__What you will do__. Only the lines from the start of the data through the line containing "ググってみたら、ファイルサイズが 2G を越えているのが原因らしい。" should be written out, exactly as they are, with both ends included and the pictures left out.

[[ Input records, beginning ]]

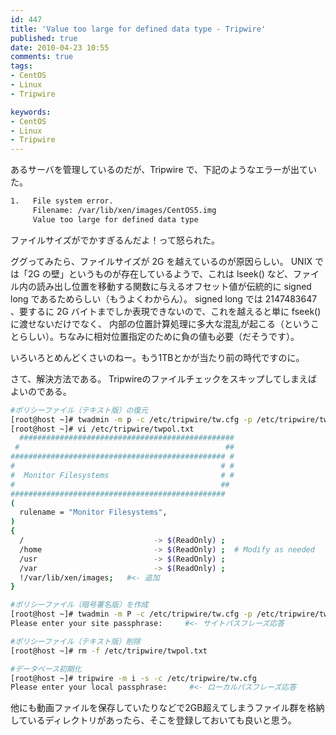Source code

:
 ```yaml
---
id: 447
title: 'Value too large for defined data type - Tripwire'
published: true
date: 2010-04-23 10:55
comments: true
tags:
- CentOS
- Linux
- Tripwire

keywords:
- CentOS
- Linux
- Tripwire
---
```

あるサーバを管理しているのだが、Tripwire で、下記のようなエラーが出ていた。


```sh
1.   File system error.
     Filename: /var/lib/xen/images/CentOS5.img
     Value too large for defined data type
```

ファイルサイズがでかすぎるんだよ！って怒られた。

ググってみたら、ファイルサイズが 2G を越えているのが原因らしい。 UNIX では「2G の壁」というものが存在しているようで、これは lseek() など、ファイル内の読み出し位置を移動する関数に与えるオフセット値が伝統的に signed long であるためらしい（もうよくわからん）。
signed long では 2147483647 、要するに 2G バイトまでしか表現できないので、これを越えると単に fseek()に渡せないだけでなく、 内部の位置計算処理に多大な混乱が起こる（ということらしい）。ちなみに相対位置指定のために負の値も必要（だそうです）。

いろいろとめんどくさいのねー。もう1TBとかが当たり前の時代ですのに。

さて、解決方法である。
Tripwireのファイルチェックをスキップしてしまえばよいのである。


```sh
#ポリシーファイル（テキスト版）の復元
[root@host ~]# twadmin -m p -c /etc/tripwire/tw.cfg -p /etc/tripwire/tw.pol -S /etc/tripwire/site.key > /etc/tripwire/twpol.txt
[root@host ~]# vi /etc/tripwire/twpol.txt
  ################################################
 #                                              ##
################################################ #
#                                              # #
#  Monitor Filesystems                         # #
#                                              ##
################################################
(
  rulename = "Monitor Filesystems",
)
{
  /                             -> $(ReadOnly) ;
  /home                         -> $(ReadOnly) ;  # Modify as needed
  /usr                          -> $(ReadOnly) ;
  /var                          -> $(ReadOnly) ;
  !/var/lib/xen/images;   #<- 追加
}

#ポリシーファイル（暗号署名版）を作成
[root@host ~]# twadmin -m P -c /etc/tripwire/tw.cfg -p /etc/tripwire/tw.pol -S /etc/tripwire/site.key /etc/tripwire/twpol.txt
Please enter your site passphrase:     #<- サイトパスフレーズ応答

#ポリシーファイル（テキスト版）削除
[root@host ~]# rm -f /etc/tripwire/twpol.txt

#データベース初期化
[root@host ~]# tripwire -m i -s -c /etc/tripwire/tw.cfg
Please enter your local passphrase:     #<- ローカルパスフレーズ応答
```

他にも動画ファイルを保存していたりなどで2GB超えてしまうファイル群を格納しているディレクトリがあったら、そこを登録しておいても良いと思う。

[[ Input records, end ]]

__Result of this task__.
Source code

:
 ```yaml
---
id: 447
title: 'Value too large for defined data type - Tripwire'
published: true
date: 2010-04-23 10:55
comments: true
tags:
- CentOS
- Linux
- Tripwire

keywords:
- CentOS
- Linux
- Tripwire
---
```

あるサーバを管理しているのだが、Tripwire で、下記のようなエラーが出ていた。


```sh
1.   File system error.
     Filename: /var/lib/xen/images/CentOS5.img
     Value too large for defined data type
```

ファイルサイズがでかすぎるんだよ！って怒られた。

ググってみたら、ファイルサイズが 2G を越えているのが原因らしい。 UNIX では「2G の壁」というものが存在しているようで、これは lseek() など、ファイル内の読み出し位置を移動する関数に与えるオフセット値が伝統的に signed long であるためらしい（もうよくわからん）。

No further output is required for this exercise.